The linework has been produced by Chris Orton and I am especially grateful for his skills and his responsiveness in getting my sketches into a clear state. I have a reserve file of a hundred or so maps and diagrams that would have been good to display but which were demoted on grounds of space. All along, the Provisional Edition of the Ordnance Survey 1:25,000 map has been more than simply useful and I have been lucky enough to have a set of one of the paper editions. They are now online as well thanks to the National Library of Scotland. All the national assemblages are staffed by helpful people, as are the County collections, which hold varying amounts of relevant material: Lincolnshire has a great deal, of course, but there are nuggets in Nottingham for example. A particular source of great help has been the archive of Wainfleet St Mary material at the Bethlem Hospital accessed via its archivists Colin Gale and David Luck. Both went to some trouble to make sure we got the best use of their collections and the same is true of Magdalen College Oxford and Dr Robin Darwall-Smith.

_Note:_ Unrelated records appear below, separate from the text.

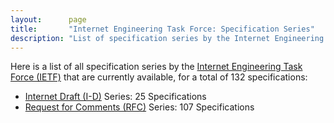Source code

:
 ```yaml
---
layout:      page
title:       "Internet Engineering Task Force: Specification Series"
description: "List of specification series by the Internet Engineering Task Force (IETF/)"
---
```


Here is a list of all specification series by the [Internet Engineering Task Force (IETF)](http://www.ietf.org/) that are currently available, for a total of 132 specifications:

  * [Internet Draft (I-D)](I-D/) Series: 25 Specifications
  * [Request for Comments (RFC)](RFC/) Series: 107 Specifications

Access to the internet now makes it possible to see all kinds of material and texts and so I am grateful to the University of Durham for maintaining my connection and for providing advice on the best ways to use a fast-moving technology. Even so, to have Jim and Vicki Innes check all kinds of parts of the text just as they have done in the past has been an enormous help and greatly improved the state in which the basic materials went to the publisher. In turn, Windgather have been patient with an elderly contributor living in semi-rural north-east Scotland at a time of a disruptive pandemic. Well done to everybody and as always biggest thanks to Carol who has put up with the annexation of almost every horizontal surface in our downsized residence as with everything else since 1962.